■ Source material ■
################

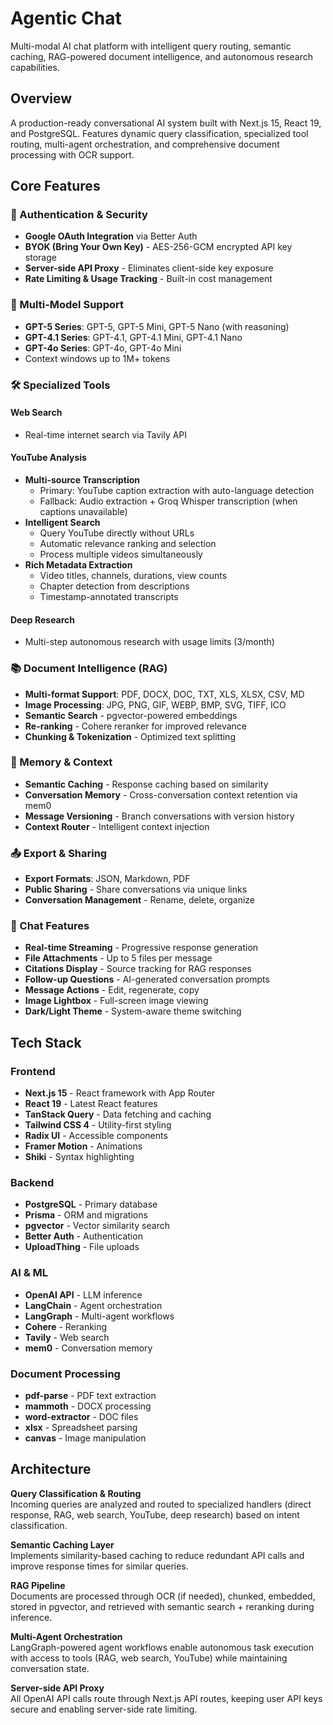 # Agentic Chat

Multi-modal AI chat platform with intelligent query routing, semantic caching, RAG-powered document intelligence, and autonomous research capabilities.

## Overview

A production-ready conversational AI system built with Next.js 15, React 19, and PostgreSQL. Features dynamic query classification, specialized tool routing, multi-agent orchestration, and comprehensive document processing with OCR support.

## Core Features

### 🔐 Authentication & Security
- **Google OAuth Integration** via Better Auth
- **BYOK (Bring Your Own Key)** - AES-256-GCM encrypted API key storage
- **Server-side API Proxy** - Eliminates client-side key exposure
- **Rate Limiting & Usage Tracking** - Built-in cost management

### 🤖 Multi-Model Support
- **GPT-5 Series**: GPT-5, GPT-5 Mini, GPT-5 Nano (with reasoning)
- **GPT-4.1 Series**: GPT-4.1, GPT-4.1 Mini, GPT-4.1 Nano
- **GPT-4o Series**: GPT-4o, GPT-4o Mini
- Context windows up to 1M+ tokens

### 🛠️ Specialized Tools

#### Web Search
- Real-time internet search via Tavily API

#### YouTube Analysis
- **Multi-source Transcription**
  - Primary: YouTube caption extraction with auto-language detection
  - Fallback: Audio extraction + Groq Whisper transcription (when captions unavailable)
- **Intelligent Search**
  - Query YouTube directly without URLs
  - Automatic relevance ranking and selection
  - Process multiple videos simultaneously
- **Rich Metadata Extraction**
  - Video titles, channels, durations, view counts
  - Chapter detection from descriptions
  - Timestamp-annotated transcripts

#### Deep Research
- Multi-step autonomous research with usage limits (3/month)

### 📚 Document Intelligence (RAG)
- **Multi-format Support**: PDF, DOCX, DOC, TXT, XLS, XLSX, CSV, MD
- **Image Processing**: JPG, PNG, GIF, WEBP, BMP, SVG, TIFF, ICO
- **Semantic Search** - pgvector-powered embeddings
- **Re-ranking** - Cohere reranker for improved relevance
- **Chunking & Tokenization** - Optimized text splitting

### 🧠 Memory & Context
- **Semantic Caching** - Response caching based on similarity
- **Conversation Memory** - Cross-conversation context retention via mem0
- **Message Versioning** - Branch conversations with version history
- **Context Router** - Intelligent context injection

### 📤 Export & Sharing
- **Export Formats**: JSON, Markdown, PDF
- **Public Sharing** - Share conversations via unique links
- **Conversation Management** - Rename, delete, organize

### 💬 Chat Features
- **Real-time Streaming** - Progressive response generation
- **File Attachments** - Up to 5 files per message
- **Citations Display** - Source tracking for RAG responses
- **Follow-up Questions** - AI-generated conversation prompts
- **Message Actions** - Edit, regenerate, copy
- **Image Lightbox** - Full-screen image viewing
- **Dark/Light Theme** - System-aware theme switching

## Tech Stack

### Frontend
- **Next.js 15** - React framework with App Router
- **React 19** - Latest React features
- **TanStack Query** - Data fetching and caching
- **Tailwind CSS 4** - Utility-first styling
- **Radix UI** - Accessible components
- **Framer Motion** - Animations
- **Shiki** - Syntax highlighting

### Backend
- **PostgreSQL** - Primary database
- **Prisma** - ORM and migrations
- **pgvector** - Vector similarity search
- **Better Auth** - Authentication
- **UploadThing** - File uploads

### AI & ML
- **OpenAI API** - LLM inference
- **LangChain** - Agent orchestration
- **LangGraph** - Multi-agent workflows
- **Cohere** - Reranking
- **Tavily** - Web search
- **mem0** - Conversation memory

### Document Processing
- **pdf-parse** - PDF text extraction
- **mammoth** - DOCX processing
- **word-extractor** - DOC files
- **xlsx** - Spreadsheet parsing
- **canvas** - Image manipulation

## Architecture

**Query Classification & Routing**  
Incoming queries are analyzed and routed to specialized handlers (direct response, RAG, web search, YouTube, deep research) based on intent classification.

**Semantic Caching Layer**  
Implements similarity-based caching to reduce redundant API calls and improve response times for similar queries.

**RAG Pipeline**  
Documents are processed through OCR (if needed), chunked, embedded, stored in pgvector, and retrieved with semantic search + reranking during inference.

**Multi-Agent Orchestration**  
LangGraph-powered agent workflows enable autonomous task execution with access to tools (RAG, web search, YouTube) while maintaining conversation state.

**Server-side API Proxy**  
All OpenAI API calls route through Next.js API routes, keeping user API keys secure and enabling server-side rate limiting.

################

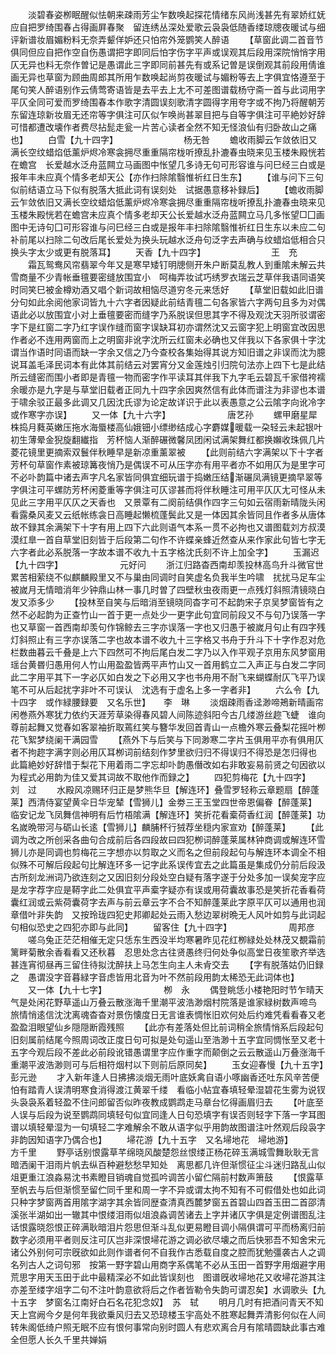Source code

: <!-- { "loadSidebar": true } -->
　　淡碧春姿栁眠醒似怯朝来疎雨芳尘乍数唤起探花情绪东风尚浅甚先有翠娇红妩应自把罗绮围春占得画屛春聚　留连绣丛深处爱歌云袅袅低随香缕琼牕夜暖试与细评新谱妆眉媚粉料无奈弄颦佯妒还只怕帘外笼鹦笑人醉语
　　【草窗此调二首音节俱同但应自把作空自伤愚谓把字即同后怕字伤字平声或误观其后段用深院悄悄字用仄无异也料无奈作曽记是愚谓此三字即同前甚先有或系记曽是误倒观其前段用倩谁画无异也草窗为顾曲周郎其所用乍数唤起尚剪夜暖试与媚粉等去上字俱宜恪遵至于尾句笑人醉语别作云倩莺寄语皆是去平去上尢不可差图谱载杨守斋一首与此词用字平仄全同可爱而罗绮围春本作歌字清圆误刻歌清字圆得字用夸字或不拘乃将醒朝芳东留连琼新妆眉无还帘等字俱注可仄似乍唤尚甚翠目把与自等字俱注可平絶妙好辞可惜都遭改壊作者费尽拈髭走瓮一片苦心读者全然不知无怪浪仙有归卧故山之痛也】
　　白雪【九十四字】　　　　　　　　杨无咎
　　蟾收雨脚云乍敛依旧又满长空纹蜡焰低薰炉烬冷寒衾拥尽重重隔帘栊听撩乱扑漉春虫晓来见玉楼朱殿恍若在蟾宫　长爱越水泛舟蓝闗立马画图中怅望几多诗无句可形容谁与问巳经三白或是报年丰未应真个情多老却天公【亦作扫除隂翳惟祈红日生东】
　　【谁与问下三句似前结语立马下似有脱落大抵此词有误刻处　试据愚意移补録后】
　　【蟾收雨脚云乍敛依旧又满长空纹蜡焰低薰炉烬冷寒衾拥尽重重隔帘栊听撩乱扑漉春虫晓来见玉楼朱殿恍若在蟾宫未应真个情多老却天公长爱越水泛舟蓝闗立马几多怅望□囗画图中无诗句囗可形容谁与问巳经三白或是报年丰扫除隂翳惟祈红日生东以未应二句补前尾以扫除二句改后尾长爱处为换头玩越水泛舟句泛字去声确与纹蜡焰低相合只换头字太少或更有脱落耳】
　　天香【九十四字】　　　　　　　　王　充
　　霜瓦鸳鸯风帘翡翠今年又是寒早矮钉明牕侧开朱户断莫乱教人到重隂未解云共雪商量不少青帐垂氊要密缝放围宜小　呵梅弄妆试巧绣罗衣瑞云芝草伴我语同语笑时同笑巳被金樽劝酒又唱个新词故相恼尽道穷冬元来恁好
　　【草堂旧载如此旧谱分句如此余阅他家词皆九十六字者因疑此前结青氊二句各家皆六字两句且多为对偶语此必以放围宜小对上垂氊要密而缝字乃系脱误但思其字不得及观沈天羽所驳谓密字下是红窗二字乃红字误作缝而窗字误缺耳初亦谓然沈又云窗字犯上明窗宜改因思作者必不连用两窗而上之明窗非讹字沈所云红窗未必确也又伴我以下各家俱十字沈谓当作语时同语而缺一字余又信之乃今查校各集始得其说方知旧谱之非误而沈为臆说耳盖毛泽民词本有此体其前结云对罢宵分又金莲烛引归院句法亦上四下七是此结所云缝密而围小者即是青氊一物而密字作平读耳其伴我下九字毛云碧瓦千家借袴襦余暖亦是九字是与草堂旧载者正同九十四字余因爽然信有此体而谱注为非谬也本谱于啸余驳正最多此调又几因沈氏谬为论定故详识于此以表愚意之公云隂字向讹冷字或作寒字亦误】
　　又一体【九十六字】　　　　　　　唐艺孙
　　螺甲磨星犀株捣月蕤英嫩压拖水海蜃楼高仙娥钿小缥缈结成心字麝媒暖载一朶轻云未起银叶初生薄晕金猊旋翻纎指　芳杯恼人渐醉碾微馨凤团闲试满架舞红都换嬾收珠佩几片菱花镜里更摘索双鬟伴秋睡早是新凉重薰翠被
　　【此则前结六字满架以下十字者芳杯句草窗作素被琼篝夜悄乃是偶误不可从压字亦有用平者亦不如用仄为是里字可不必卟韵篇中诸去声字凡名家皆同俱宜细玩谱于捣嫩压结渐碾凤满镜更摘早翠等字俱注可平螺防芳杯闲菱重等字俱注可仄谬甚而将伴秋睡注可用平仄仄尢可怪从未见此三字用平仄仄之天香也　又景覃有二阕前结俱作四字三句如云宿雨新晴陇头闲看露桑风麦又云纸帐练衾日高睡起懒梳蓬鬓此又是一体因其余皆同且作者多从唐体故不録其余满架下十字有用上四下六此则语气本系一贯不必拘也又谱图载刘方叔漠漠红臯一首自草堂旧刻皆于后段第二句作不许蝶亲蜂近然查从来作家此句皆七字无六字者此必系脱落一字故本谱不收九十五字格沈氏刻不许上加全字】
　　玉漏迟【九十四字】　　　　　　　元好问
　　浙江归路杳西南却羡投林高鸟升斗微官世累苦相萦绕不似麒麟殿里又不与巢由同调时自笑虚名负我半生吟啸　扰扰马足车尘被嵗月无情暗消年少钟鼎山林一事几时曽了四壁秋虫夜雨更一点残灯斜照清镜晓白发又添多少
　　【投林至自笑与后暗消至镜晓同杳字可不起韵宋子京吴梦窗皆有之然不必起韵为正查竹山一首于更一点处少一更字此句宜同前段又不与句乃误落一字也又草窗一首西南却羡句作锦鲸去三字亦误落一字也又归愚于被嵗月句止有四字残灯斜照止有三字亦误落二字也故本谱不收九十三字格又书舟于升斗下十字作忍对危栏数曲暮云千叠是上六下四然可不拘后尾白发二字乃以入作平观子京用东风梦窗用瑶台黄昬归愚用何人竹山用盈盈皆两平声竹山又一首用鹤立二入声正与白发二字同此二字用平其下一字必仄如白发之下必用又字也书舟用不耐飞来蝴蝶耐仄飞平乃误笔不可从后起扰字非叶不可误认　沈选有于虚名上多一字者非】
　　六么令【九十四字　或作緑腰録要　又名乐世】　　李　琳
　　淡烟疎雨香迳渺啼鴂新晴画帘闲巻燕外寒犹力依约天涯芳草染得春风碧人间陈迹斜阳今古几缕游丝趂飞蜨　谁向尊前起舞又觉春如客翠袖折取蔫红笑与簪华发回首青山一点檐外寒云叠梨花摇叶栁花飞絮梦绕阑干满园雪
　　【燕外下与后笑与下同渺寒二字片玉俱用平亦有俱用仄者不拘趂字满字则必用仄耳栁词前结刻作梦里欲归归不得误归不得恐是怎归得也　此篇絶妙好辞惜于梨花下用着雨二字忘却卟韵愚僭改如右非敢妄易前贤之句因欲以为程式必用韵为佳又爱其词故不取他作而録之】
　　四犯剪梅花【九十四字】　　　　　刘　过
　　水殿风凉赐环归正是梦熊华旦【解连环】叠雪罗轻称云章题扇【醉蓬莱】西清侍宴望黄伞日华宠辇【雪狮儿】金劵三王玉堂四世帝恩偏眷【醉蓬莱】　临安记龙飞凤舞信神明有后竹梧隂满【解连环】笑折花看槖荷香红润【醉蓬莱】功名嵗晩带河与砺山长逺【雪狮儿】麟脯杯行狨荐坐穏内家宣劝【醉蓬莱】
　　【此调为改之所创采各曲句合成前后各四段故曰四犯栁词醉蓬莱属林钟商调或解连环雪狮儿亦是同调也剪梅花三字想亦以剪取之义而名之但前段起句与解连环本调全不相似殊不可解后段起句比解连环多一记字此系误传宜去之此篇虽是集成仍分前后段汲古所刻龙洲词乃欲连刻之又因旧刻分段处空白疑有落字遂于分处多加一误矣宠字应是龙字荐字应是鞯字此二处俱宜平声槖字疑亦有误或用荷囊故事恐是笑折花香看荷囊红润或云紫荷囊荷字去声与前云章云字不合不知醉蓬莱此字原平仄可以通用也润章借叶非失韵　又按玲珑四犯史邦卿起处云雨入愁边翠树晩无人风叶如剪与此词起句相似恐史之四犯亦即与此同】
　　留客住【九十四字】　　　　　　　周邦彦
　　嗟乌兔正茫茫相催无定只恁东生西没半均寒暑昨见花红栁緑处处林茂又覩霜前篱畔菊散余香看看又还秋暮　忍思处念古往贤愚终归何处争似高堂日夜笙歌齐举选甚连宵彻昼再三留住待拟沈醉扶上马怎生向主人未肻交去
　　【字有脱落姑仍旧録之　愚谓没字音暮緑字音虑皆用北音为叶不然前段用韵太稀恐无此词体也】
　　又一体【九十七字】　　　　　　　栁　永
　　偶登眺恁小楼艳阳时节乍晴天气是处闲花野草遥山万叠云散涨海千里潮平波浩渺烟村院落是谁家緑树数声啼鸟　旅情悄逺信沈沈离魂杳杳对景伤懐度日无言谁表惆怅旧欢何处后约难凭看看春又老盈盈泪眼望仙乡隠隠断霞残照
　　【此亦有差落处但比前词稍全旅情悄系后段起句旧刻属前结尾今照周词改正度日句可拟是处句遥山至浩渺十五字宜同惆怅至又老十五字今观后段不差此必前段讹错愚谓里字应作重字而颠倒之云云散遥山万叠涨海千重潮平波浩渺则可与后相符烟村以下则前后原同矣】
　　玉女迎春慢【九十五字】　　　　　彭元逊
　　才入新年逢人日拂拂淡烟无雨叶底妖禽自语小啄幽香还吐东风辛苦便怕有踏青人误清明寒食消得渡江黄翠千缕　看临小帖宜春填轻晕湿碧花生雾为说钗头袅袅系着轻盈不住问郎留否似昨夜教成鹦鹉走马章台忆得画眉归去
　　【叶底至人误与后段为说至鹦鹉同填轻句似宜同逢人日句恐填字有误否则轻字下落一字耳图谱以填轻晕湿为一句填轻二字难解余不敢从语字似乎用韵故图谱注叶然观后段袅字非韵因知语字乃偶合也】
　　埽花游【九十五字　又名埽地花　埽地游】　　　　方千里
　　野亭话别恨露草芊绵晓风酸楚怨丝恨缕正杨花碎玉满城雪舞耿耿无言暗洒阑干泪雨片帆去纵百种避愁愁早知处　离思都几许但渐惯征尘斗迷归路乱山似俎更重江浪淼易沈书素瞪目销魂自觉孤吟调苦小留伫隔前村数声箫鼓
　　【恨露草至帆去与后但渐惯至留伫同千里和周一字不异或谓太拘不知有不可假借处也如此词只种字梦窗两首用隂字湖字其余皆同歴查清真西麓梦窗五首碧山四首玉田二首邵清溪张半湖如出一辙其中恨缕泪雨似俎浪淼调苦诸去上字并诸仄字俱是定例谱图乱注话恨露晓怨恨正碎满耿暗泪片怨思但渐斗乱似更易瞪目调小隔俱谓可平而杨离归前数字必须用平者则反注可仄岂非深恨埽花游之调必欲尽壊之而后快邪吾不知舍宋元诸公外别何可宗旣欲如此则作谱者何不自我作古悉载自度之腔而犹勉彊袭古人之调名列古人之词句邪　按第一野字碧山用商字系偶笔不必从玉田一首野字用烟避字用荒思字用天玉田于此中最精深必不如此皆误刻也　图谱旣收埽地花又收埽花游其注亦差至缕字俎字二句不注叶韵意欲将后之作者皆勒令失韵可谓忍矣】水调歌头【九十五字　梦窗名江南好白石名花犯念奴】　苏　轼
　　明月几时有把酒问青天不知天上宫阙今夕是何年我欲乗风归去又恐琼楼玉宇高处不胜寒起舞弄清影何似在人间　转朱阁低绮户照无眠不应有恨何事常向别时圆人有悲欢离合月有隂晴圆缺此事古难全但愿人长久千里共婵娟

################

■ Problem description ■
Return the lines containing "Series", taking each one from the listing.

■ Answer section ■
- **GPT-5 Series**: GPT-5, GPT-5 Mini, GPT-5 Nano (with reasoning)
- **GPT-4.1 Series**: GPT-4.1, GPT-4.1 Mini, GPT-4.1 Nano
- **GPT-4o Series**: GPT-4o, GPT-4o Mini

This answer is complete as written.